It has been 61 years since philosopher-scientist Michael Polanyi published Personal Knowledge: Toward a Post-Critical Philosophy (University of Chicago Press, 1958, 2015). With this, his most important book, philosopher-scientist Polanyi introduced a revolutionary, paradigm-shifting conception of reality as existing independently from us and how, nevertheless, we have contact with it and know it—a conception having the potential to restore rapport and unity among the multiply-splintered disciplines of the university in what has become the post-modern academy we find today.
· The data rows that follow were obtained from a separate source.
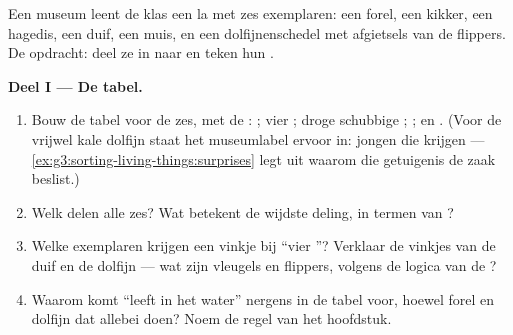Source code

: \begin{problem}\label{pb:g6:classification-kinship:1}
Een museum leent de klas een la met zes exemplaren: een forel, een
kikker, een hagedis, een duif, een muis, en een dolfijnenschedel met
afgietsels van de flippers. De opdracht: deel ze in naar  en
teken hun .

\medskip\noindent\textbf{Deel I --- De tabel.}
\begin{enumerate}
  \item Bouw de tabel voor de zes, met de : ; vier
        ; droge schubbige ; ;  en . (Voor de
        vrijwel kale dolfijn staat het museumlabel ervoor in: jongen die
         krijgen ---
        \cref{ex:g3:sorting-living-things:surprises} legt uit waarom die
        getuigenis de zaak beslist.)
  \item Welk  delen alle zes? Wat betekent de wijdste deling, in
        termen van ?
  \item Welke exemplaren krijgen een vinkje bij ``vier ''?
        Verklaar de vinkjes van de duif en de dolfijn --- wat zijn
        vleugels en flippers, volgens de logica van de ?
  \item Waarom komt ``leeft in het water'' nergens in de tabel voor,
        hoewel forel en dolfijn dat allebei doen? Noem de regel van het
        hoofdstuk.
\end{enumerate}


\end{problem}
Esther Meek's new book is the first to focus on this conception and explain its significance in an easily accessible manner.1 [End Page 399]

The core content of Meek's book was originally composed as a PhD dissertation at Temple University (1985) under the direction of philosopher Joseph Margolis and the guidance of philosopher of biology Marjorie Grene. (Polanyi himself had worked closely with Grene in putting together his Gifford Lectures which became Personal Knowledge, as well as most of Polanyi's philosophical work in the 50s and 60s.)2 In it Meek situates and justifies Polanyi's understanding of reality in relation to mid-twentieth-century philosophy of science (relating to controversies concerning realism/ anti-realism, scientific progress, and truth), and specifically how it is that on Polanyi's "Post-Critical" account we may be said to make contact with reality, despite the Kantian ("Critical") legacy that denies that we have access to and can know nothing beyond the perceptual phenomena that we ourselves rationally constitute, that is, that we can never know noumena, reality in itself. Meek tells of her own early skepticism concerning Polanyi's account, so counter to the Kantian legacy, and her initial attempt to give it justification on "Critical" grounds. Eventually in the course of writing the dissertation and in the years since she came to see the whole enterprise of giving it such a justification as deriving from a critical rather than a post-critical frame of reference. Realizing this, she concludes the enterprise to be moot.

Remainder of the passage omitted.